Seorang hamba yang mencintai Allah senantiasa menunaikan ibadah yang wajib, kemudian melengkapinya dengan ibadah sunnah. Apabila dia mampu istiqamah dalam ibadah tersebut, maka dia akan naik level menjadi pribadi yang dicintai Allah. Itulah yang menjadi definisi dari seorang wali, yaitu pribadi yang mencintai Allah dan dicintai oleh-Nya.
Namun perlu diingat, tanda cinta Allah tidak melulu berwujud harta melimpah maupun objek materil lainnya. Sebagai contoh, Qarun adalah orang yang diberi kekayaan luar biasa oleh Allah, tetapi karena kesombongannya, dia justru dibenci dan dibinasakan oleh Allah. Banyak sedikitnya harta bukan ukuran dari cinta Allah.

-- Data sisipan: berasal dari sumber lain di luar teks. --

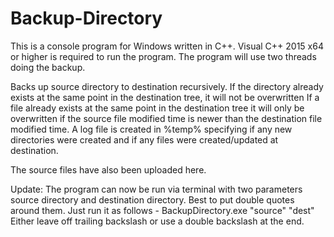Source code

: # Backup-Directory
This is a console program for Windows written in C++.
Visual C++ 2015 x64 or higher is required to run the program.
The program will use two threads doing the backup.

Backs up source directory to destination recursively.
If the directory already exists at the same point in the destination tree, it will not be overwritten
If a file already exists at the same point in the destination tree it will only be overwritten if the source file modified time is newer than the destination file modified time.
A log file is created in %temp% specifying if any new directories were created and if any files were created/updated at destination.

The source files have also been uploaded here.


Update:
The program can now be run via terminal with two parameters source directory and destination directory. Best to put double quotes around them. Just run it as follows - BackupDirectory.exe "source" "dest"
Either leave off trailing backslash or use a double backslash at the end.
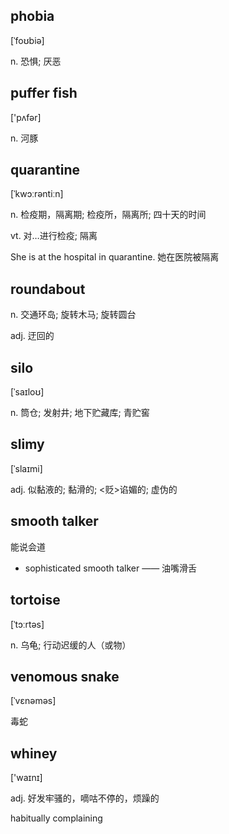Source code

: 

## phobia

[ˈfoʊbiə]

n.
恐惧; 厌恶


## puffer fish

['pʌfər]

n.
河豚


## quarantine

[ˈkwɔːrəntiːn]

n.
检疫期，隔离期; 检疫所，隔离所; 四十天的时间

vt.
对…进行检疫; 隔离

She is at the hospital in quarantine. 她在医院被隔离


## roundabout

n.
交通环岛; 旋转木马; 旋转圆台

adj.
迂回的


## silo

[ˈsaɪloʊ]

n.
筒仓; 发射井; 地下贮藏库; 青贮窖


## slimy

[ˈslaɪmi]

adj.
似黏液的; 黏滑的; <贬>谄媚的; 虚伪的


## smooth talker

能说会道

* sophisticated smooth talker —— 油嘴滑舌


## tortoise

[ˈtɔːrtəs]

n.
乌龟; 行动迟缓的人（或物）


## venomous snake

[ˈvɛnəməs]

毒蛇


## whiney

['waɪnɪ]

adj.
好发牢骚的，嘀咕不停的，烦躁的

habitually complaining
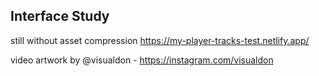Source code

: ## Interface Study
still without asset compression https://my-player-tracks-test.netlify.app/

video artwork by @visualdon - https://instagram.com/visualdon
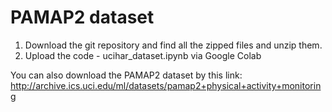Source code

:# PAMAP2 dataset

1. Download the git repository and find all the zipped files and unzip them.
2. Upload the code - ucihar_dataset.ipynb via Google Colab  

You can also download the PAMAP2 dataset by this link: http://archive.ics.uci.edu/ml/datasets/pamap2+physical+activity+monitoring
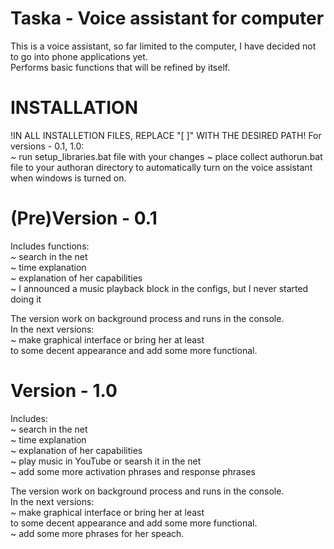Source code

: # Taska - Voice assistant for computer

This is a voice assistant, so far limited to the computer, I have decided not to go into phone applications yet.  
Performs basic functions that will be refined by itself.  

# INSTALLATION  
!IN ALL INSTALLETION FILES, REPLACE "[ ]" WITH THE DESIRED PATH! 
  For versions - 0.1, 1.0:  
    ~ run setup_libraries.bat file  with your changes
    ~ place collect authorun.bat file to your authoran directory to automatically turn on the voice assistant when windows is turned on.       

# (Pre)Version - 0.1
Includes functions:  
  ~ search in the net  
  ~ time explanation  
  ~ explanation of her capabilities  
  ~ I announced a music playback block in the configs, but I never started doing it   
  
The version work on background process and runs in the console.   
In the next versions:  
  ~ make graphical interface or bring her at least  
    to some decent appearance and add some more functional.  
  
# Version - 1.0
Includes:  
  ~ search in the net  
  ~ time explanation  
  ~ explanation of her capabilities  
  ~ play music in YouTube or searsh it in the net  
  ~ add some more activation phrases and response phrases   
  
The version work on background process and runs in the console.  
In the next versions:  
  ~ make graphical interface or bring her at least  
    to some decent appearance and add some more functional.  
  ~ add some more phrases for her speach.  
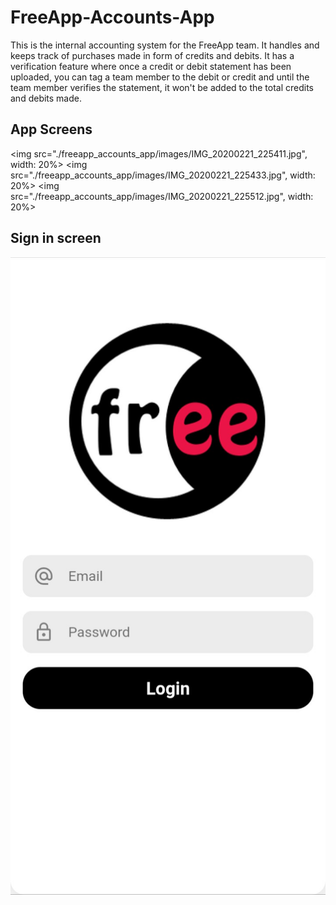 # FreeApp-Accounts-App
This is the internal accounting system for the FreeApp team. It handles and keeps track of purchases made in form of credits and debits. It has a verification feature where once a credit or debit statement has been uploaded, you can tag a team member to the debit or credit and until the team member verifies the statement, it won't be added to the total credits and debits made.


## App Screens
<img src="./freeapp_accounts_app/images/IMG_20200221_225411.jpg", width: 20%>
<img src="./freeapp_accounts_app/images/IMG_20200221_225433.jpg", width: 20%>
<img src="./freeapp_accounts_app/images/IMG_20200221_225512.jpg", width: 20%>


## Sign in screen
<img src="./freeapp_accounts_app/images/IMG_20200221_225453.jpg">


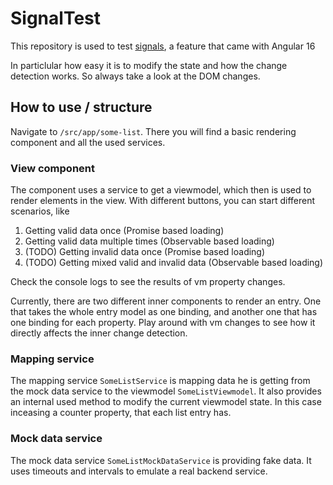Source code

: # SignalTest

This repository is used to test [signals](https://angular.io/guide/signals), a feature that came with Angular 16

In particlular how easy it is to modify the state and how the change detection works. So always take a look at the DOM changes.

## How to use / structure
Navigate to `/src/app/some-list`. There you will find a basic rendering component and all the used services.

### View component
The component uses a service to get a viewmodel, which then is used to render elements in the view.
With different buttons, you can start different scenarios, like

1. Getting valid data once (Promise based loading)
2. Getting valid data multiple times (Observable based loading)
3. (TODO) Getting invalid data once (Promise based loading)
4. (TODO) Getting mixed valid and invalid data (Observable based loading)

Check the console logs to see the results of vm property changes.

Currently, there are two different inner components to render an entry.
One that takes the whole entry model as one binding, and another one that has one binding for each property.
Play around with vm changes to see how it directly affects the inner change detection.

### Mapping service
The mapping service `SomeListService` is mapping data he is getting from the mock data service to the viewmodel `SomeListViewmodel`.
It also provides an internal used method to modify the current viewmodel state. In this case inceasing a counter property, that each list entry has.

### Mock data service
The mock data service `SomeListMockDataService` is providing fake data. It uses timeouts and intervals to emulate a real backend service.

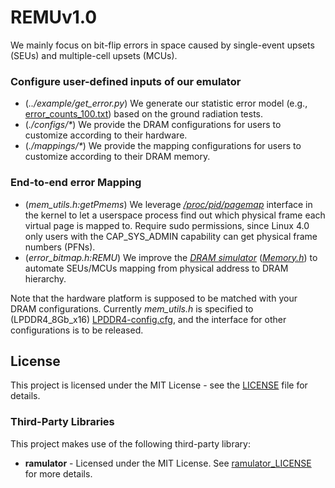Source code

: # REMUv1.0
We mainly focus on bit-flip errors in space caused by single-event upsets (SEUs) and multiple-cell upsets (MCUs).

### Configure user-defined inputs of our emulator
- (*../example/get_error.py*) We generate our statistic error model (e.g., [error_counts_100.txt](../example/error_counts_100.txt)) based on the ground radiation tests.
- (*./configs/\**) We provide the DRAM configurations for users to customize according to their hardware.
- (*./mappings/\**) We provide the mapping configurations for users to customize according to their DRAM memory.

### End-to-end error Mapping
- (*mem_utils.h:getPmems*) We leverage *[/proc/pid/pagemap](https://www.kernel.org/doc/Documentation/vm/pagemap.txt)* interface in the kernel to let a userspace process find out which physical frame each virtual page is mapped to. Require sudo permissions, since Linux 4.0 only users with the CAP_SYS_ADMIN capability can get physical frame numbers (PFNs).
- (*error_bitmap.h:REMU*) We improve the *[DRAM simulator](https://github.com/CMU-SAFARI/ramulator)* (*[Memory.h](./src/Memory.h)*) to automate SEUs/MCUs mapping from physical address to DRAM hierarchy.

Note that the hardware platform is supposed to be matched with your DRAM configurations.
Currently *mem_utils.h* is specified to (LPDDR4_8Gb_x16) [LPDDR4-config.cfg](./configs/LPDDR4-config.cfg), and the interface for other configurations is to be released.

## License
This project is licensed under the MIT License - see the [LICENSE](../LICENSE) file for details.

### Third-Party Libraries

This project makes use of the following third-party library:

- **ramulator** - Licensed under the MIT License. See [ramulator_LICENSE](../licenses/ramulator_LICENSE) for more details.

Tanda-tanda Allah mencintai hamba-hambanya
Tidak ada yang bisa memastikan status kewalian seseorang. Ilmu tentang hal itu sudah pasti menjadi rahasia Ilahi. Namun, ada beberapa ciri yang terdapat pada para wali yang bisa jadi tanda kedekatan seseorang dengan Rabb-nya.
Pertama, hati yang condong kepada kebaikan. Seorang wali cenderung mudah melakukan kebaikan. Jika seseorang masih malas beribadah, malas dilibatkan pada kemaslahatan bersama, kemungkinan besar dia belum masuk pada level wali Allah.
Kedua, melakukan hal yang bermanfaat dan terjaga dari perbuatan sia-sia. Misalnya, telinga senang mendengar kajian, nasihat, atau ilmu yang bermanfaat sekaligus risih ketika mendengarkan ghibah, fitnah dan sebagainya. Pandangannya nyaman digunakan melihat hal-hal yang baik, seperti membaca Al-Qur’an, buku ilmu sekaligus tidak nyaman jika melihat kemaksiatan.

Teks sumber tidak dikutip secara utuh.